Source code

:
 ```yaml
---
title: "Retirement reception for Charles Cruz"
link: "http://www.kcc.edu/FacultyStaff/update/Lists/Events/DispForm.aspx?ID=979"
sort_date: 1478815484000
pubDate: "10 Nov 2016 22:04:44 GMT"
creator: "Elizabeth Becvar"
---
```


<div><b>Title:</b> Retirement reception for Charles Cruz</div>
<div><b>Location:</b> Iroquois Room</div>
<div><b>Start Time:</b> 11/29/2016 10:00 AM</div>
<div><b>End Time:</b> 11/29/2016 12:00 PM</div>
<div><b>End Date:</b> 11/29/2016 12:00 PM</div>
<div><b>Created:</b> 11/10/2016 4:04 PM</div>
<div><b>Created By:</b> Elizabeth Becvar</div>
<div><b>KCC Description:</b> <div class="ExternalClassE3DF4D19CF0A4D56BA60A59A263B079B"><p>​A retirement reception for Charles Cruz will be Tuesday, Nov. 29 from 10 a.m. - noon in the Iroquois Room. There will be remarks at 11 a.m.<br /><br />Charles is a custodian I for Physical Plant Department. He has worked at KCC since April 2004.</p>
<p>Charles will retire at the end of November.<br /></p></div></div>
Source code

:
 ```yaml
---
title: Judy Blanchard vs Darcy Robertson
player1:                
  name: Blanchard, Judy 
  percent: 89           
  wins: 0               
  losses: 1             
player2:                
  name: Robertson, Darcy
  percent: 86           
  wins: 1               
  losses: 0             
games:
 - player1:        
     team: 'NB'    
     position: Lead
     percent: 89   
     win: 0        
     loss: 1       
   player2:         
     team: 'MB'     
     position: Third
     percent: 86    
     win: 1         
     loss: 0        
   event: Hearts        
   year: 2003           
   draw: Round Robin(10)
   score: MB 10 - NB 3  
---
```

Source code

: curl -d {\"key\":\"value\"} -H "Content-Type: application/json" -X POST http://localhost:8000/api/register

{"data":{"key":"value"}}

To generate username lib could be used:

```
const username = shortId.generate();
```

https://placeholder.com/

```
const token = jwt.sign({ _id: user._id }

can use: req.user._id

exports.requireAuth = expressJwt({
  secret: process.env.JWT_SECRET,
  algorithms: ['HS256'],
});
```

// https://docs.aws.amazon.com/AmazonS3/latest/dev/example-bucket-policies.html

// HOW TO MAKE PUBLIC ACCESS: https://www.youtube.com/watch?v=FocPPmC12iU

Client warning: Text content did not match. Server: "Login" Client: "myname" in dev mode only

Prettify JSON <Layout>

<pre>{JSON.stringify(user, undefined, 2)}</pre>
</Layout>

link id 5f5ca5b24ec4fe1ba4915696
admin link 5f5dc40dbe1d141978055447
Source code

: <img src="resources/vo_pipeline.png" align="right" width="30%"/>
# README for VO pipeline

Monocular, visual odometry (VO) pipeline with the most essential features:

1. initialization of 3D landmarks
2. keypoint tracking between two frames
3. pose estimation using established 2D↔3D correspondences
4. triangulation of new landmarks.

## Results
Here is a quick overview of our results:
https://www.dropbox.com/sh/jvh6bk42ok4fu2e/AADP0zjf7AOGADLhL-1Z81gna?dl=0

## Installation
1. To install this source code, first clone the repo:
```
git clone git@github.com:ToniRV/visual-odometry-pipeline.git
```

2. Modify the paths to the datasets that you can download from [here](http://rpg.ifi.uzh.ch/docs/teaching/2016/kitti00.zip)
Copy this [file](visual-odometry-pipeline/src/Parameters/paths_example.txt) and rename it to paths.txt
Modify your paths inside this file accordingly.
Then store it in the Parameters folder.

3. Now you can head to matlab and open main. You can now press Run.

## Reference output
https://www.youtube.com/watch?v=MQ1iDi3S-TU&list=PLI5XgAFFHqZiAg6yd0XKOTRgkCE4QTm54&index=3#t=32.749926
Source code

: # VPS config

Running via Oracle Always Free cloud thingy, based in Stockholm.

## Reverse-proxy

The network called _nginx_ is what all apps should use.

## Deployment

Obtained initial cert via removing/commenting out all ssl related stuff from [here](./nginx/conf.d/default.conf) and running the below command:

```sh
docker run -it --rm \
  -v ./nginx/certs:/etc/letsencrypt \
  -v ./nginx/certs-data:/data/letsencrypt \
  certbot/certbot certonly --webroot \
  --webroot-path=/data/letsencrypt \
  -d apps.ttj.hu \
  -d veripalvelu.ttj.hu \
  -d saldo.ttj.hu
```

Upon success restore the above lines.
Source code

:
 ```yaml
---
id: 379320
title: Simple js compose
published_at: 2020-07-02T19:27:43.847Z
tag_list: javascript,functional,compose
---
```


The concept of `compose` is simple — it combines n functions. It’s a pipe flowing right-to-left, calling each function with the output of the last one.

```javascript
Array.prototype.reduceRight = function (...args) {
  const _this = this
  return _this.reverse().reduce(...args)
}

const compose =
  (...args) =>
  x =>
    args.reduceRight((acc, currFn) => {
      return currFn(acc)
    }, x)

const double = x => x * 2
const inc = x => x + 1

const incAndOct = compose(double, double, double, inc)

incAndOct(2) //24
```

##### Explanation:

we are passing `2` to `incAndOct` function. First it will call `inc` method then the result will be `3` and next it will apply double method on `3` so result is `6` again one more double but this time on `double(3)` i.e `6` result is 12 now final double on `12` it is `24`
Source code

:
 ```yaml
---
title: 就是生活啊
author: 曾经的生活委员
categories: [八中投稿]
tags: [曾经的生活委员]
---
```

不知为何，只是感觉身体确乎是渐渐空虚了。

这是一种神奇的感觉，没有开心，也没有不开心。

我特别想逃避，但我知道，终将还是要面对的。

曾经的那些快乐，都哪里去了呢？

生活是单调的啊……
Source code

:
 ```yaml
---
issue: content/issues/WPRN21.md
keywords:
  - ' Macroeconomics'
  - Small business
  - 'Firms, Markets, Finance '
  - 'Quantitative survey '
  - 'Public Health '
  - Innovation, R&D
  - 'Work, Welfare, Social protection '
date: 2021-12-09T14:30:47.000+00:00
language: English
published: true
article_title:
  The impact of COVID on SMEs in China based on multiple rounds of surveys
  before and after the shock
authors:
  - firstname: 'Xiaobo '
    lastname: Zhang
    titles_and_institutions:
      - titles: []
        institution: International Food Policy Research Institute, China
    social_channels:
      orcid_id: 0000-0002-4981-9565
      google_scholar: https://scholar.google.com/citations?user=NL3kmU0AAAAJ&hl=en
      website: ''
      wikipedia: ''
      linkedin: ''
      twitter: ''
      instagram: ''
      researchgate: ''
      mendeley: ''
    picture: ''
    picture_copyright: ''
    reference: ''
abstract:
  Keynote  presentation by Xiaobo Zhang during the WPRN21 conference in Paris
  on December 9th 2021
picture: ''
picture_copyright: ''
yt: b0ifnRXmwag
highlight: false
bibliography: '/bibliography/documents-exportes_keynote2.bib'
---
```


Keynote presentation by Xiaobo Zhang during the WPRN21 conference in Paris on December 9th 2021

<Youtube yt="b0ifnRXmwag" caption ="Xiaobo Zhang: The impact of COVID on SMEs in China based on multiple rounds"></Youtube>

-- PROBLEM DETAILS --
What is wanted is the number of lines holding "username" in the entries. Nothing else should be given.

-- ANSWER SPACE --
2